Successfully creating and implementing an effective risk and resiliency strategy can be a difficult task for organizations

Successfully creating and implementing an effective risk and resiliency strategy can be a difficult task for organizations as it requires full situational awareness and an integrated view of business processes accompanied by significant information gathering and risk intelligence. Organizations often struggle with this as their primary goal is to dedicate their resources to managing current risk and resiliency processes and often lack time for analysis and alteration.  

If organizations are bogged down by manual processes, there is little time for analysis and objective setting. Organizations must prioritize achieving effectiveness, efficiency, and agility with their risk and resiliency processes and this can be done through the implementation of technology architecture. Technology that can automate processes and thus increase efficiency and agility will greatly reduce costs while improving accuracy.  

It is important to note that any effective risk and resiliency strategy is sustainable and plans to prevent risk rather than prioritize mitigation once the risk has occurred. Once risk and resilience processes are automated through the implementation of a technology architecture allowing for the organization to have more resources at its disposal, the next step is to ensure that the risk and resilience strategy is fine-tuned by considering these factors:

·      Flexibility. An effective risk and resiliency strategy must be flexible to effectively plan for and prevent future risk. The business world is extremely dynamic as risks can change and new ones can appear in an instant. It is essential that identified risks are constantly monitored to ensure that the policies and procedures that are in place remain an effective combatant to the specified risk.

·      Higher Risk Means Stronger Controls. In other words, prioritizing is key. An accurate assessment must be kept of various risks to determine where resources need to be dedicated. Third-parties or other high-risk situations require the greatest number of controls and processes whereas small or negligible risks can receive little attention.

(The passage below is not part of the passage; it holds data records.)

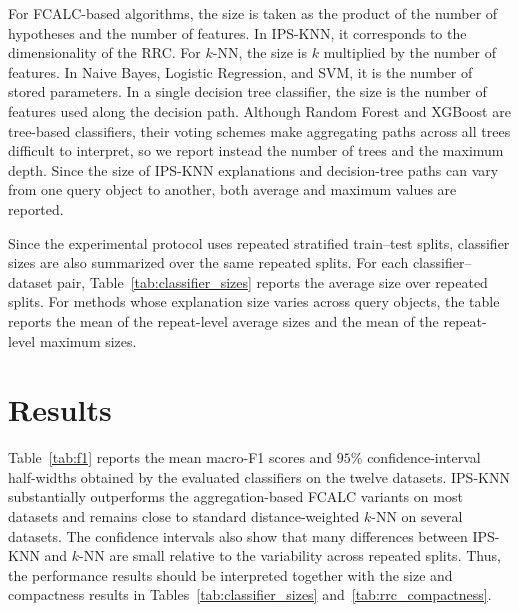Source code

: \documentclass[a4paper,fleqn]{cas-sc}
\begin{document}
For FCALC-based algorithms, the size is taken as the product of the number of hypotheses and the number of features. In IPS-KNN, it corresponds to the dimensionality of the RRC. For \(k\)-NN, the size is \(k\) multiplied by the number of features. In Naive Bayes, Logistic Regression, and SVM, it is the number of stored parameters. In a single decision tree classifier, the size is the number of features used along the decision path. Although Random Forest and XGBoost are tree-based classifiers, their voting schemes make aggregating paths across all trees difficult to interpret, so we report instead the number of trees and the maximum depth. Since the size of IPS-KNN explanations and decision-tree paths can vary from one query object to another, both average and maximum values are reported.

Since the experimental protocol uses repeated stratified train--test splits, classifier sizes are also summarized over the same repeated splits. For each classifier--dataset pair, Table~\ref{tab:classifier_sizes} reports the average size over repeated splits. For methods whose explanation size varies across query objects, the table reports the mean of the repeat-level average sizes and the mean of the repeat-level maximum sizes.



\section{Results}

Table~\ref{tab:f1} reports the mean macro-F1 scores and \(95\%\) confidence-interval half-widths obtained by the evaluated classifiers on the twelve datasets. IPS-KNN substantially outperforms the aggregation-based FCALC variants on most datasets and remains close to standard distance-weighted \(k\)-NN on several datasets. The confidence intervals also show that many differences between IPS-KNN and \(k\)-NN are small relative to the variability across repeated splits. Thus, the performance results should be interpreted together with the size and compactness results in Tables~\ref{tab:classifier_sizes} and~\ref{tab:rrc_compactness}.
    
\end{document}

·      Know Who You are Doing Business With. This goes hand in hand with the previous point as third parties can pose serious risks to the organization. Continuous analysis of business partners must be kept while deploying stronger controls to those that pose greater risks.

 Once a proper analysis has been done it is time for the implementation of policies and procedures. Policies will be the organization’s best defense against identified risks and ensure that employees and business partners are following set procedures of risk management. As previously mentioned, risks are dynamic and therefore require policies to be dynamic as well. Policies must always be monitored and analyzed to ensure that the policy is achieving the goal it was created to accomplish. If a policy is underperforming or a specific risk appears to have changed, the policy must change with it.